Last week we reported on the emerging scandal at the IRS — because there weren’t already enough scandals at the agency — concerning the rehiring of employees (800 of them) who were terminated for ethical infractions.
Little did we know that scandal would be paled in comparison to what may be emerging this week: the smoking gun in just one of the cases of IRS targeting of conservative groups going way back to 2009.
A federal judge ordered the IRS to reveal the names of employees involved in the Lois Lerner targeting operation.
That order came after it was learned via a lawsuit by one conservative group that the IRS had more than 20,000 pages of files on them.
That’s right, 40 reams of paper for a simple non-profit designation application. Can you say ‘conspiracy’?
And yet thus far, Commissioner John Koskinen has responded to questions from Congress with nothing but lies, obstruction, misdirection and convenient amnesia.
It’s time to turn the place upside-down.
Here’s more from PJ Media…
Lost emails, destroyed hard drives, foot dragging, stonewalling, and a smirking, sneering IRS commissioner doing his best to obscure the truth — this has largely been the response by the Internal Revenue Service to investigations by Congress and FOIA requests from conservative groups trying to discover the truth about the IRS targeting scandal.
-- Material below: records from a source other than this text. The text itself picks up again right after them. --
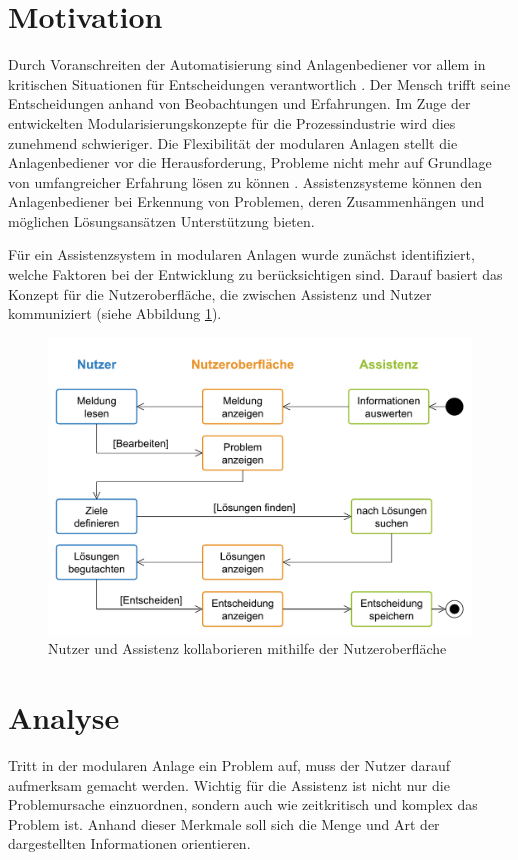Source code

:\documentclass{ifaPoster}
\begin{document}
\section{Motivation}
Durch Voranschreiten der Automatisierung sind Anlagenbediener vor allem in kritischen Situationen für Entscheidungen verantwortlich \cite{bainbridget_ironies_1983}. Der Mensch trifft seine Entscheidungen anhand von Beobachtungen und Erfahrungen. Im Zuge der entwickelten Modularisierungskonzepte für die Prozessindustrie wird dies zunehmend schwieriger. Die Flexibilität der modularen Anlagen stellt die Anlagenbediener vor die Herausforderung, Probleme nicht mehr auf Grundlage von umfangreicher Erfahrung lösen zu können \cite{mueller_2018}. Assistenzsysteme können den Anlagenbediener bei Erkennung von Problemen, deren Zusammenhängen und möglichen Lösungsansätzen Unterstützung bieten. 

Für ein Assistenzsystem in modularen Anlagen wurde zunächst identifiziert, welche Faktoren bei der Entwicklung zu berücksichtigen sind. Darauf basiert das Konzept für die Nutzeroberfläche, die zwischen Assistenz und Nutzer kommuniziert (siehe Abbildung \ref{Assistenzsystem}).

\begin{figure}[htbp]
\centering
\includegraphics[scale=0.67]{DA_files/Ablauf-Assistenzsystem.pdf}
\caption{Nutzer und Assistenz kollaborieren mithilfe der Nutzeroberfläche}
\label{Assistenzsystem}
\end{figure}

\section{Analyse}
Tritt in der modularen Anlage ein Problem auf, muss der Nutzer darauf aufmerksam gemacht werden. Wichtig für die Assistenz ist nicht nur die Problemursache einzuordnen, sondern auch wie zeitkritisch und komplex das Problem ist. Anhand dieser Merkmale soll sich die Menge und Art der dargestellten Informationen orientieren.
\end{document}

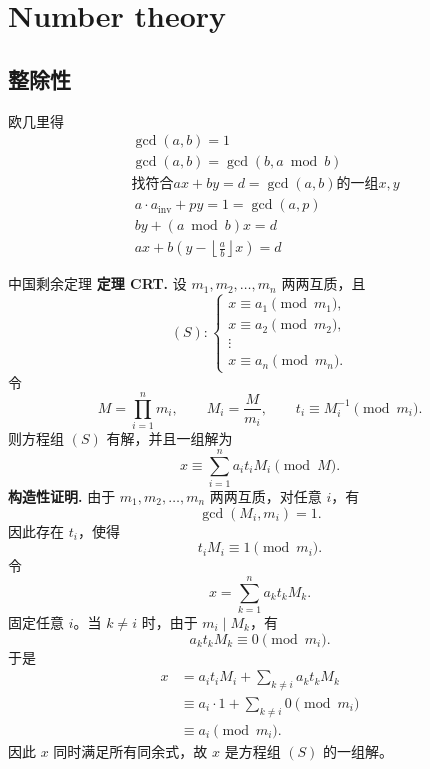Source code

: \chapter{Number theory}

\section{整除性}

	\begin{lecture}{欧几里得}
		\[
		\begin{aligned}
			&\gcd(a, b) = 1\\
			&\gcd(a, b) = \gcd(b, a \bmod b)\\
			&\text{找符合} ax + by = d = \gcd(a, b) \text{的一组} x, y\\
			&\ a \cdot a_{\mathrm{inv}} + py = 1 = \gcd(a, p)\\
			&\ by + (a \bmod b)x = d\\
			&\ ax + b(y - \left\lfloor \frac{a}{b} \right\rfloor x) = d
		\end{aligned}
		\]
	\end{lecture}
	\begin{lecture}{中国剩余定理}
		\textbf{定理 CRT.} 设 $m_1,m_2,\ldots,m_n$ 两两互质，且
		\[
		(S):
		\left\{
		\begin{matrix}
			x \equiv a_1 \pmod{m_1},\\
			x \equiv a_2 \pmod{m_2},\\
			\vdots\\
			x \equiv a_n \pmod{m_n}.
		\end{matrix}
		\right.
		\]
		令
		\[
			M=\prod_{i=1}^{n}m_i,\qquad
			M_i=\frac{M}{m_i},\qquad
			t_i\equiv M_i^{-1}\pmod{m_i}.
		\]
		则方程组 $(S)$ 有解，并且一组解为
		\[
			x\equiv \sum_{i=1}^{n} a_i t_i M_i \pmod M.
		\]
		\textbf{构造性证明.} 由于 $m_1,m_2,\ldots,m_n$ 两两互质，对任意 $i$，有
		\[
			\gcd(M_i,m_i)=1.
		\]
		因此存在 $t_i$，使得
		\[
			t_iM_i\equiv 1\pmod{m_i}.
		\]
		令
		\[
			x=\sum_{k=1}^{n}a_k t_k M_k.
		\]
		固定任意 $i$。当 $k\ne i$ 时，由于 $m_i\mid M_k$，有
		\[
			a_k t_k M_k\equiv 0\pmod{m_i}.
		\]
		于是
		\[
		\begin{aligned}
			x
			&=a_i t_i M_i+\sum_{k\ne i}a_k t_k M_k\\
			&\equiv a_i\cdot 1+\sum_{k\ne i}0 \pmod{m_i}\\
			&\equiv a_i \pmod{m_i}.
		\end{aligned}
		\]
		因此 $x$ 同时满足所有同余式，故 $x$ 是方程组 $(S)$ 的一组解。
		
	\end{lecture}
But one federal judge appears to be just as curious as the rest of us about what exactly the IRS was up to when it targeted conservative groups for special scrutiny in approving their tax-exempt status.
Judge Reggie B. Walton of the U.S. District Court for the District of Columbia ordered the IRS last week to release the names of employees involved in targeting conservative and Tea Party groups. Walton also told the IRS to explain why groups were targeted and search for additional records in agency databases from May 2009 to March 2015.
The IRS has until Oct. 16 to complete its records search.
Walton’s order was a turning point for True the Vote President Catherine Engelbrecht in her legal battle with the IRS that began in 2013.
“We’ve come so far, and I believe that we are going to bring this thing to a head,” Engelbrecht told the Washington Examiner. “I believe we will see the IRS correct its ways, and as to accountability, I’d love to see some perp walks.”
Wouldn’t we all. But first, the truth. And tantalizing hints emerged last week that whatever the truth is may be recoverable.
Bopp and True the Vote previously requested documents from the IRS pertaining to the organization, but the agency has yet to turn over any documents, Bopp said.
But the tax agency finally admitted to having records on True the Vote.
In a conference call with Bopp several weeks ago, he said Justice Department lawyers representing the IRS said it performed a search of a database of documents compiled in response to congressional inquiries and found nearly 2,000 documents related to True the Vote.
“I was shocked there were 2,000 documents, and then I was doubly shocked when they hadn’t produce them,” he said. “You could’ve picked me up off the floor. They had them. They didn’t produce them, and they weren’t even going to tell us.”